Most striking about the UNESCO World Heritage sites in Thuringia and Saxony is their variety. Take a look at our UNESCO road trip and you will understand.
UNESCO World Heritage
Eisenach – Weimar – Bad Muskau
First up, the world heritage region “Wartburg-Hainich” around Eisenach, where Wartburg Castle has been recognised by UNESCO as a place of “outstanding cultural and historical importance”. 50 minutes along the road, Hainich National Park, listed as a UNESCO World Natural Heritage, is an untamed, primeval forest right in the heart of Germany.
World heritage region Wartburg-Hainich
Touring Wartburg Castle, you will be fascinated by the many stories this stunning castle can tell. Plus, the views across the surrounding Thuringian Forest are delightful.
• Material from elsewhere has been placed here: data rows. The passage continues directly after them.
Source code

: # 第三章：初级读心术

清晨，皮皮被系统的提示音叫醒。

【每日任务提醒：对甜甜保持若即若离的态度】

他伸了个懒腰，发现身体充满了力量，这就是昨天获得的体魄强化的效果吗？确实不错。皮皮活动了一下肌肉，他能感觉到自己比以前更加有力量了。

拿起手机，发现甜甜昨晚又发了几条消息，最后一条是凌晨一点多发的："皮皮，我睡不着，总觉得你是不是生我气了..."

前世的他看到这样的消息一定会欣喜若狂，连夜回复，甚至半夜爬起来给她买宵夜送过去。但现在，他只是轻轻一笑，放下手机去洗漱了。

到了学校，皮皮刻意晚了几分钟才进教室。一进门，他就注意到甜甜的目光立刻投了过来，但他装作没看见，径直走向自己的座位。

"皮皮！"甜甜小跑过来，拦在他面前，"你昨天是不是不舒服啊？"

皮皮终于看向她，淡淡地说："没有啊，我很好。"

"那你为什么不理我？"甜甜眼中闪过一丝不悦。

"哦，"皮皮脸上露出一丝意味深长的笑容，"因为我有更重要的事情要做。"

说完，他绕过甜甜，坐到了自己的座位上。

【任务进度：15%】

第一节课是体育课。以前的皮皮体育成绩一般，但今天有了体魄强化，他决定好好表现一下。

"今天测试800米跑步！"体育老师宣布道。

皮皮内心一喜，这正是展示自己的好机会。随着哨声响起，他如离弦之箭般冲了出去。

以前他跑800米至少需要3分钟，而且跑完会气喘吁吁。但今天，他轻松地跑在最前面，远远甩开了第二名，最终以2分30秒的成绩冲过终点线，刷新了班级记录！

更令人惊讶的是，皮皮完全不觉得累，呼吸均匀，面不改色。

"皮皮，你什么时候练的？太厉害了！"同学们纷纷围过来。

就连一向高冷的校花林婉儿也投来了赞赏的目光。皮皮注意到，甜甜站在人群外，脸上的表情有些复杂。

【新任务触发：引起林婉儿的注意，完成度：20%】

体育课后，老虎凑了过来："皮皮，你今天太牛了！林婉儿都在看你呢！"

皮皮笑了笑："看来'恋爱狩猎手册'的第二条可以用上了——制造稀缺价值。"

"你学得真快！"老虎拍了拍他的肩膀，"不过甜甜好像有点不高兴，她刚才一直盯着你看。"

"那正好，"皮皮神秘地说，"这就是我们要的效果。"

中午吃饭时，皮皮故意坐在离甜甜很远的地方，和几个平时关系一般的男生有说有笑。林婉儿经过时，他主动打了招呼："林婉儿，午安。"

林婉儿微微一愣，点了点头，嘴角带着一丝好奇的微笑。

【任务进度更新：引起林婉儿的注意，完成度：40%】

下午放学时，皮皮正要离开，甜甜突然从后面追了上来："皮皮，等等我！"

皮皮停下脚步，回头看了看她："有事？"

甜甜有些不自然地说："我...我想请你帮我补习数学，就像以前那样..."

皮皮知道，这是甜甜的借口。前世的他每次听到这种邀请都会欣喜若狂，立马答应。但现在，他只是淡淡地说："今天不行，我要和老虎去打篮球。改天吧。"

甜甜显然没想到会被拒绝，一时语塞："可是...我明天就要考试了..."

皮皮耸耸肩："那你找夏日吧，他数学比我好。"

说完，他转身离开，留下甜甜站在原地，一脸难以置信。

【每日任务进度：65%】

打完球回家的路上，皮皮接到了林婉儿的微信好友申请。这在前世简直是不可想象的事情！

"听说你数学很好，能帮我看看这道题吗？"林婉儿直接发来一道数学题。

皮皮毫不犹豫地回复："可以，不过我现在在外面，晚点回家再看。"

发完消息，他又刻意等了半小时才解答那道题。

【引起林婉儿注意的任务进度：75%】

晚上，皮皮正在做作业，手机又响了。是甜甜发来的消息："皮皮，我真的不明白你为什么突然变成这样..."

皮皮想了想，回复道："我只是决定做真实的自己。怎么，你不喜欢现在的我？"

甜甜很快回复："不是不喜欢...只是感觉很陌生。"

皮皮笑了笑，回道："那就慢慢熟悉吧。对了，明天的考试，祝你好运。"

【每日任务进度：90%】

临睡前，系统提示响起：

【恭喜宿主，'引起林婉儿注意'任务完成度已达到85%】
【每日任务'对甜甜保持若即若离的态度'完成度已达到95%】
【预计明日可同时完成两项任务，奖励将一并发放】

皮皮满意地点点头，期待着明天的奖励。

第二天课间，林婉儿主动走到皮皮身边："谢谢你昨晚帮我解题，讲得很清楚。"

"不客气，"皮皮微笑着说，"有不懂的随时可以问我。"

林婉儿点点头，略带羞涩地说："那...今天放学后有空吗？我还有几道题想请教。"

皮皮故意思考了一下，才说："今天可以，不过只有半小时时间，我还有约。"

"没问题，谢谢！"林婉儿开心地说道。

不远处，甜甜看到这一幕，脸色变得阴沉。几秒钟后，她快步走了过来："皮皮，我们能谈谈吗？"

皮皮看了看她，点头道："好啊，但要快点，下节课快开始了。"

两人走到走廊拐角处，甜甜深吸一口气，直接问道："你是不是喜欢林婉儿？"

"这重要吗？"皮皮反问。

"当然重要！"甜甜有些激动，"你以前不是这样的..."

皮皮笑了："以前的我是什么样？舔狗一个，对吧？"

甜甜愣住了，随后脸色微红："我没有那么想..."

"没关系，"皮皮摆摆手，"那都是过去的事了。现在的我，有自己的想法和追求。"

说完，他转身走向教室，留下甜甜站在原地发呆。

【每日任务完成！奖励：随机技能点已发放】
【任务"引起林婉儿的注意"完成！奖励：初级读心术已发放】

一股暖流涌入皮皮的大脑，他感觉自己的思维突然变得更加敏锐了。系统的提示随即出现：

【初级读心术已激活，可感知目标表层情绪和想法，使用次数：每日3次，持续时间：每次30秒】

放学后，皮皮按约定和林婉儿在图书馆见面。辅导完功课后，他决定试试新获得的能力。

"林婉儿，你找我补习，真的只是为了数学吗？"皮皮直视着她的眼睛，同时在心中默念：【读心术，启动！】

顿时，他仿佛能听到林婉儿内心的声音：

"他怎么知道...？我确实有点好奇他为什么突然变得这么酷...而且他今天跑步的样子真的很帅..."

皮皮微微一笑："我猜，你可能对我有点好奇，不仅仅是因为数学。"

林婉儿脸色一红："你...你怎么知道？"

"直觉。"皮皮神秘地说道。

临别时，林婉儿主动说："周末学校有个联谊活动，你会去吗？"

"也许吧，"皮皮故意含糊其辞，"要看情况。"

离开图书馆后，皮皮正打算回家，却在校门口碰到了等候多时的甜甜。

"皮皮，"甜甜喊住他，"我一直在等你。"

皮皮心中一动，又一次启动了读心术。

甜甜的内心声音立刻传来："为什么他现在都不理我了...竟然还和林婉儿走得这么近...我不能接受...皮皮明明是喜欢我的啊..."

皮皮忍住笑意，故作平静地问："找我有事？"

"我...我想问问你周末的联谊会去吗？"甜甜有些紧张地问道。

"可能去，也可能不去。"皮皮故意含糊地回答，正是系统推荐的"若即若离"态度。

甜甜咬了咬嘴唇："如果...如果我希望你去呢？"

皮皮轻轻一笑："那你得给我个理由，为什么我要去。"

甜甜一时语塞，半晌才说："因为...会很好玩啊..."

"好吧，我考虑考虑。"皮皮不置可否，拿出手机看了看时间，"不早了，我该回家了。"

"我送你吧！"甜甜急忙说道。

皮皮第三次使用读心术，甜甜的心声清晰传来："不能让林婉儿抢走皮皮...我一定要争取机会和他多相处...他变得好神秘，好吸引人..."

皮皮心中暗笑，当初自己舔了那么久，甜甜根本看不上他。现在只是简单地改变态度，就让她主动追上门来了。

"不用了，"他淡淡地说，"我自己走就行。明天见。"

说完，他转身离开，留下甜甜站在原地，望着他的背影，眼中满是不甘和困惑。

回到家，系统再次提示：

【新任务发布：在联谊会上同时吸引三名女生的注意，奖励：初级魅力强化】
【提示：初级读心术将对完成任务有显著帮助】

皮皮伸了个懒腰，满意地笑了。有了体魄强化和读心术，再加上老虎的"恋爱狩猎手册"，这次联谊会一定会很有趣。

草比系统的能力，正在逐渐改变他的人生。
Speaking of trees, when in Hainich National Park, don’t miss this UNESCO site’s stand out feature: a canopy walk high up in the trees for fabulous views.
Weimar (approx. 70 min drive) has two UNESCO listings, so we’ve scheduled in two days here: Number one, the “Classical Weimar” complex, is testament to a time of flourish in the early 19th century and includes sites such as Ilm Park, Belvedere Palace, Goethe’s House and Garden or Duchess Anna Amalia Library with its breathtaking rococo hall. Take your time and pick and choose your favourites! Tip for anyone into philosophy: Weimar is also home to the Nietzsche Archive, archiving and documenting the life and work of philosopher Friedrich Nietzsche.
Weimar’s outstanding role as a European cultural centre of the 19th century and the birthplace of the Bauhaus is reflected in two UNESCO sites, which incorporate a wealth of historical buildings and museums. Enough for two day’s of exploring.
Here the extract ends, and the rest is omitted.